The Trump campaign has said almost 1 million tickets have been requested for the event, and city officials are bracing for the possibility of perhaps more than 100,000 people to be in the downtown area Saturday.

Oklahoma on Thursday reported 450 new cases of the coronavirus — a number that dwarfed the state’s previous high, which had also been recorded this week. The Oklahoma State Department of Health did not release the update until late in the afternoon Thursday, hours later than usual, due to an undisclosed technical difficulty. The numbers were released at about 4 p.m., not long after Gov. Kevin Stitt ended a roundtable discussion with Trump in Washington D.C. in which Trump praised Stitt for Oklahoma’s low overall total of coronavirus cases.

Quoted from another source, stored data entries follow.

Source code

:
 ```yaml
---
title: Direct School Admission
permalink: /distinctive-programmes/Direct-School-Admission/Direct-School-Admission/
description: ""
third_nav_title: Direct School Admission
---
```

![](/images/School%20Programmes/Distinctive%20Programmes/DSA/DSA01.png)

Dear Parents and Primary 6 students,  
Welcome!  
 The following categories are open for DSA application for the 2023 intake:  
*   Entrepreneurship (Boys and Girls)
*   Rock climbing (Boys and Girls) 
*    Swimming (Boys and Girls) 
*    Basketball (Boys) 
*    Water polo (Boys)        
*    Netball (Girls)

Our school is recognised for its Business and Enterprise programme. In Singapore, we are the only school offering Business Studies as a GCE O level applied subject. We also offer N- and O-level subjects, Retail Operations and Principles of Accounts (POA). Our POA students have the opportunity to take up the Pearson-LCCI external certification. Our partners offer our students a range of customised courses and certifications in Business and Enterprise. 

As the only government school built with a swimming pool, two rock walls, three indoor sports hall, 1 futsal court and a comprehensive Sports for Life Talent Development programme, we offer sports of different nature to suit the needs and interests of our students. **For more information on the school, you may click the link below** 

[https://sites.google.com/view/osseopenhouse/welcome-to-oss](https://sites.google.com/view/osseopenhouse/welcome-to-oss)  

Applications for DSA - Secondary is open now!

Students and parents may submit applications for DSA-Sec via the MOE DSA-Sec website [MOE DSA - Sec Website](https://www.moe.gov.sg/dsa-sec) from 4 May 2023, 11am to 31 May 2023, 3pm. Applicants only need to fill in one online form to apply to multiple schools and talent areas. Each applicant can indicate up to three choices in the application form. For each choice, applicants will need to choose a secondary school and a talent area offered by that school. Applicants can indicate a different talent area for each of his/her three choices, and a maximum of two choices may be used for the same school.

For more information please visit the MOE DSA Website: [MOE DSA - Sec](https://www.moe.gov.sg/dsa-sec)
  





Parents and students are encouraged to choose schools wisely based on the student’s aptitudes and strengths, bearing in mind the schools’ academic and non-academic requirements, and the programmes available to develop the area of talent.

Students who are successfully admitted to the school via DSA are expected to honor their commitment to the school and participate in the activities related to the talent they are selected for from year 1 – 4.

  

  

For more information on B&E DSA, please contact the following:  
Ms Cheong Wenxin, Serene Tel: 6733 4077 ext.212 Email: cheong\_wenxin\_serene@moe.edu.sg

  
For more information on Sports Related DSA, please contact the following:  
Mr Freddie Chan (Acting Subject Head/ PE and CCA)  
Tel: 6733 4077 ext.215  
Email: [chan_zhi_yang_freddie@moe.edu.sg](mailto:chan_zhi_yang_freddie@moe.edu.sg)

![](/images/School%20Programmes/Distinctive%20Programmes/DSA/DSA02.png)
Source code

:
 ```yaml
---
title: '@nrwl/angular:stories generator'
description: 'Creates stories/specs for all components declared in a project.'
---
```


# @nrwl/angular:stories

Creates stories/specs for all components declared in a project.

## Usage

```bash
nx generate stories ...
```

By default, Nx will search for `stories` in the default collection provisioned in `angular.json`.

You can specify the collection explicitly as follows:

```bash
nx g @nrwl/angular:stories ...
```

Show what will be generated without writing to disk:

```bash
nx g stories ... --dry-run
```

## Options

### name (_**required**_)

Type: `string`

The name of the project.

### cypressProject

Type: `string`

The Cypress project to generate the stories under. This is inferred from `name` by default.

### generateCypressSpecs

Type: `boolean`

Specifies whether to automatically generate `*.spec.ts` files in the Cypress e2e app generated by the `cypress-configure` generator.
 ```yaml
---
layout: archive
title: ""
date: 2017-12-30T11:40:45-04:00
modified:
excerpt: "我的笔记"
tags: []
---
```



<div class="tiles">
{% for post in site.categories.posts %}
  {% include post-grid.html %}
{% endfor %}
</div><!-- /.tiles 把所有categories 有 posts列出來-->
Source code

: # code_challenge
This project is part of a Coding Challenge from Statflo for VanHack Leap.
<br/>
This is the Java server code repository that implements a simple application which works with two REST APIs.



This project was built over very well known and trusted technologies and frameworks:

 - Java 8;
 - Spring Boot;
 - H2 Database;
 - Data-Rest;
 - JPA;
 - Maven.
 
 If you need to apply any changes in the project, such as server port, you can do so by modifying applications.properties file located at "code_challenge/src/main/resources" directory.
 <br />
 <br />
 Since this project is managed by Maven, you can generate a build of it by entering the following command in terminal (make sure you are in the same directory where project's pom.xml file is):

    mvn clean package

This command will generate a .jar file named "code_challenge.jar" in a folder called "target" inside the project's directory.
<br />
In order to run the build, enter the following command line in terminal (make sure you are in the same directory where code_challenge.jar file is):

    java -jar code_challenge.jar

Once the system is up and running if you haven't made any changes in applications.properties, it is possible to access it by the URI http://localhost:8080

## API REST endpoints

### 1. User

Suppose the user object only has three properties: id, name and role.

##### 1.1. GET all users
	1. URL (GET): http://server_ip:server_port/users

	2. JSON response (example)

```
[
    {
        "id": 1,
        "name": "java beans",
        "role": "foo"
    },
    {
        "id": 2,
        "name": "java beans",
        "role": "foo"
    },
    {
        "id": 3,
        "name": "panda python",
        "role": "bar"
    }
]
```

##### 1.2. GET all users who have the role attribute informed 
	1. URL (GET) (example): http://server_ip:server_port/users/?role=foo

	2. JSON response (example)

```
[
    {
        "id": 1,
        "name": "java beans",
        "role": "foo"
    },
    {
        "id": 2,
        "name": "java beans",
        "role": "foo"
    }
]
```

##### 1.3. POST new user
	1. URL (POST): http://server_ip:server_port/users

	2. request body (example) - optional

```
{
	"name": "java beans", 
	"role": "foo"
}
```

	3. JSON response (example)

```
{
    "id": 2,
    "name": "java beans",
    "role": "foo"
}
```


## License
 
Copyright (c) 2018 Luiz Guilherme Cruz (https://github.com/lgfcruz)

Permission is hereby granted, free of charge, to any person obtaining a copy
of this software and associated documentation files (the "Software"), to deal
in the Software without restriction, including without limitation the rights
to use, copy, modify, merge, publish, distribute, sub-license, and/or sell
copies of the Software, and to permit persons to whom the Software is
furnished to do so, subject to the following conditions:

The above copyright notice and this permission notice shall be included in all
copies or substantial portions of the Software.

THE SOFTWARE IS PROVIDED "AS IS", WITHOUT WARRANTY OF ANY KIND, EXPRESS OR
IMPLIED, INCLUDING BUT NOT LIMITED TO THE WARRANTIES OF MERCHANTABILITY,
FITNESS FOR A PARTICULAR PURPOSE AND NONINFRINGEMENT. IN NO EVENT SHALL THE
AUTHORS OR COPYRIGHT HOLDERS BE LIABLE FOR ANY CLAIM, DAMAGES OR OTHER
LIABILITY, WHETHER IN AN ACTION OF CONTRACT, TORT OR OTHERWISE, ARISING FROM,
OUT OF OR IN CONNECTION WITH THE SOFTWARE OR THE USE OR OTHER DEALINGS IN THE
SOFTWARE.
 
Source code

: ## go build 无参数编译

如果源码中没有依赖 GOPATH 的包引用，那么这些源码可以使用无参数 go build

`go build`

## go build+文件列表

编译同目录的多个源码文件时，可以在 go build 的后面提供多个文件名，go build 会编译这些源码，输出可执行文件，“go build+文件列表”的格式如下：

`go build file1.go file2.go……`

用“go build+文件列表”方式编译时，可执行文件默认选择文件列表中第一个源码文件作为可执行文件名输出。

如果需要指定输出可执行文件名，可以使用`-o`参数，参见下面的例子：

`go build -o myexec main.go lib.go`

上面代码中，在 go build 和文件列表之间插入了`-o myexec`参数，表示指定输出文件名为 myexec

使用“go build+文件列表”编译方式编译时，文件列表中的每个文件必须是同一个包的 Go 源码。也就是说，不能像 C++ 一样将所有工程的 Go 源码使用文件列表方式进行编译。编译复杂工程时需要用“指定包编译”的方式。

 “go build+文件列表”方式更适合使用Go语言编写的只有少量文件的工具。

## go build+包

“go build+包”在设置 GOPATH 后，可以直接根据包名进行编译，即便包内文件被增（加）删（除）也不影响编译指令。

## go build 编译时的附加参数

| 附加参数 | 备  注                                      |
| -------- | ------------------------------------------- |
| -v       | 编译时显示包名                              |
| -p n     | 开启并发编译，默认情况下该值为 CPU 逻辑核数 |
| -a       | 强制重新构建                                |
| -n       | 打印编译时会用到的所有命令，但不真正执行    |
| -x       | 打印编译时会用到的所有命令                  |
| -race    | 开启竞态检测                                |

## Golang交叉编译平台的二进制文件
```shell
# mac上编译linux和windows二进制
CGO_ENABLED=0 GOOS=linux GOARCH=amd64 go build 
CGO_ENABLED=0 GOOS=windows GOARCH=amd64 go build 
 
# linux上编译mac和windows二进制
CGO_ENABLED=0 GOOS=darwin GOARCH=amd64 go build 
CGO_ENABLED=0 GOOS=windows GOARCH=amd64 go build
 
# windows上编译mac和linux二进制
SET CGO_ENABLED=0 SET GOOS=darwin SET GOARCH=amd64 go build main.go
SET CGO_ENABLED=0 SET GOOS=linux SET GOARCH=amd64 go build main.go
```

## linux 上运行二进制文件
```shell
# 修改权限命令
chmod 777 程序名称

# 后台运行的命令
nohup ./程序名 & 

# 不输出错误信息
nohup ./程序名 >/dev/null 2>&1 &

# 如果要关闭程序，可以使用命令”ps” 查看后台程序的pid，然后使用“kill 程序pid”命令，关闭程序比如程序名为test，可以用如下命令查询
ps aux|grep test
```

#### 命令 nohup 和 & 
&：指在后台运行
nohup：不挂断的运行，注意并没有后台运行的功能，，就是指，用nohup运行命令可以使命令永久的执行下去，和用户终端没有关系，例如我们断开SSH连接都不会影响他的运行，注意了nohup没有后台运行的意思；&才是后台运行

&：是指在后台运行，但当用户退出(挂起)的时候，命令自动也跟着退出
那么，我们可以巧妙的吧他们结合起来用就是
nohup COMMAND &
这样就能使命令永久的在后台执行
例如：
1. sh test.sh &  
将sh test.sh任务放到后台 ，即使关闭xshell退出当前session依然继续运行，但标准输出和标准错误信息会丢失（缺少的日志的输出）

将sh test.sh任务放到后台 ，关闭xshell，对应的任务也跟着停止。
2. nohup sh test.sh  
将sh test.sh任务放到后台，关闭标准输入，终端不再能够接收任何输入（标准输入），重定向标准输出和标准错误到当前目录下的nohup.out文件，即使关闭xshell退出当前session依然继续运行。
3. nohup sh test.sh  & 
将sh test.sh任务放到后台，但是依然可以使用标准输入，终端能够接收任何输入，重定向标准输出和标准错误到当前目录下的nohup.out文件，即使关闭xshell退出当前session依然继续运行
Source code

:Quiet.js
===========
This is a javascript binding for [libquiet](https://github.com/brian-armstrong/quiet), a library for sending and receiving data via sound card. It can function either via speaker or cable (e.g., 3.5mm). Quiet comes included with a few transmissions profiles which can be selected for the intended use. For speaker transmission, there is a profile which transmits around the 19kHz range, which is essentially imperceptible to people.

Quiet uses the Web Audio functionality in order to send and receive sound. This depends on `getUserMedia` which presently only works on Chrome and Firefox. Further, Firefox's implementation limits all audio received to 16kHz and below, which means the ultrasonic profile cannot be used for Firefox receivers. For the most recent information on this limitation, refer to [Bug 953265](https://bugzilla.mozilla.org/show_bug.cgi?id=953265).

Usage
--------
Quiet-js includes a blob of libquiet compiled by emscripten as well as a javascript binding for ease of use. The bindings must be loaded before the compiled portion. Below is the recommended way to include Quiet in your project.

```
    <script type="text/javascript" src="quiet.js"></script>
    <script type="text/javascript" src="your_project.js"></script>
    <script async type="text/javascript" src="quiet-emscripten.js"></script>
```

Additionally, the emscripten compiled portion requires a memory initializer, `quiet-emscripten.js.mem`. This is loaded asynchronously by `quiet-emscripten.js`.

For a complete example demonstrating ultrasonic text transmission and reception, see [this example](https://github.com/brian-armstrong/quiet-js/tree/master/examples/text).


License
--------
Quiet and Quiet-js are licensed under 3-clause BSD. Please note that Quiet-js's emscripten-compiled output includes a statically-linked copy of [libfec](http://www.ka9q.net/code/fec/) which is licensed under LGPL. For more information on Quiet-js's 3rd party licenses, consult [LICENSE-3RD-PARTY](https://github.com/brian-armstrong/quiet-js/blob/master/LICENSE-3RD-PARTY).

Neither the BOK Center, or ASM Global, which manages the facility, had offered much comment this week as critics called for Saturday’s rally to be halted amid public health concerns. But Thornton spoke to TPFA trustees for about an hour Thursday morning during a special meeting, giving the public a first glimpse of the anxiety the BOK Center’s managing company has about Trump’s campaign event.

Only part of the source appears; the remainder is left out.